# Help needed in my first drawing



## Cyclone1 (Oct 14, 2017)

Hi guys, I am new here and a total noob in pencil portrait. I never have the talent nor the experience in this. But I decided to do it so I could give out as a gift for my girl.

I have no friend who experienced in drawing to help critic my drawing so I searched the web and found this website. Please critic and leave me feedback on how I could improve the drawing. I would hope to make it a little bit more realistic, now it just very anime like. I am not trying to achieve a pro level realism but any tips to make it better is appreciated.

Thanks!


----------



## dickhutchings (Oct 6, 2015)

Wow, you're off to a good start.

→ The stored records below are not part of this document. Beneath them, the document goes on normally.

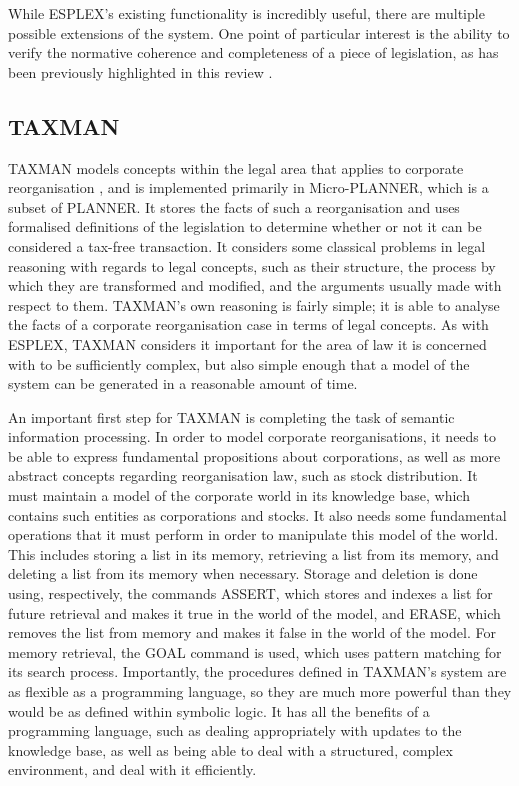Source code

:\documentclass{l4proj}
\begin{document}
While ESPLEX's existing functionality is incredibly useful, there are multiple possible extensions of the system. One point of particular interest is the ability to verify the normative coherence and completeness of a piece of legislation, as has been previously highlighted in this review \cite{Powers}. 

\subsection{TAXMAN}
TAXMAN models concepts within the legal area that applies to corporate reorganisation \cite{TAXMAN}, and is implemented primarily in Micro-PLANNER, which is a subset of PLANNER. It stores the facts of such a reorganisation and uses formalised definitions of the legislation to determine whether or not it can be considered a tax-free transaction. It considers some classical problems in legal reasoning with regards to legal concepts, such as their structure, the process by which they are transformed and modified, and the arguments usually made with respect to them. TAXMAN's own reasoning is fairly simple; it is able to analyse the facts of a corporate reorganisation case in terms of legal concepts. As with ESPLEX, TAXMAN considers it important for the area of law it is concerned with to be sufficiently complex, but also simple enough that a model of the system can be generated in a reasonable amount of time. 

An important first step for TAXMAN is completing the task of semantic information processing. In order to model corporate reorganisations, it needs to be able to express fundamental propositions about corporations, as well as more abstract concepts regarding reorganisation law, such as stock distribution. It must maintain a model of the corporate world in its knowledge base, which contains such entities as corporations and stocks. It also needs some fundamental operations that it must perform in order to manipulate this model of the world. This includes storing a list in its memory, retrieving a list from its memory, and deleting a list from its memory when necessary. Storage and deletion is done using, respectively, the commands ASSERT, which stores and indexes a list for future retrieval and makes it true in the world of the model, and ERASE, which removes the list from memory and makes it false in the world of the model. For memory retrieval, the GOAL command is used, which uses pattern matching for its search process. Importantly, the procedures defined in TAXMAN's system are as flexible as a programming language, so they are much more powerful than they would be as defined within symbolic logic. It has all the benefits of a programming language, such as dealing appropriately with updates to the knowledge base, as well as being able to deal with a structured, complex environment, and deal with it efficiently. 
\end{document}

I wouldn't know where to begin helping you improve this but I can definitely say keep drawing and it will come. You've got some talent, as they say the greatest artist has yet to pick up a brush or pencil in this case.


----------



## Cyclone1 (Oct 14, 2017)

dickhutchings said:


> Wow, you're off to a good start. I wouldn't know where to begin helping you improve this but I can definitely say keep drawing and it will come. You've got some talent, as they say the greatest artist has yet to pick up a brush or pencil in this case.


I had almost begin to wonder if my drawing was so bad that people don't know where to start.
Your kind word restored confident in me. Thank you sir!

This drawing took me almost half year to complete. I went through a lot of video tutorial on YouTube and been in and out of demotivation and motivation cycle countless of time, and now it finally completed :')


----------



## dickhutchings (Oct 6, 2015)

Ah yes, motivation. I could use some.


----------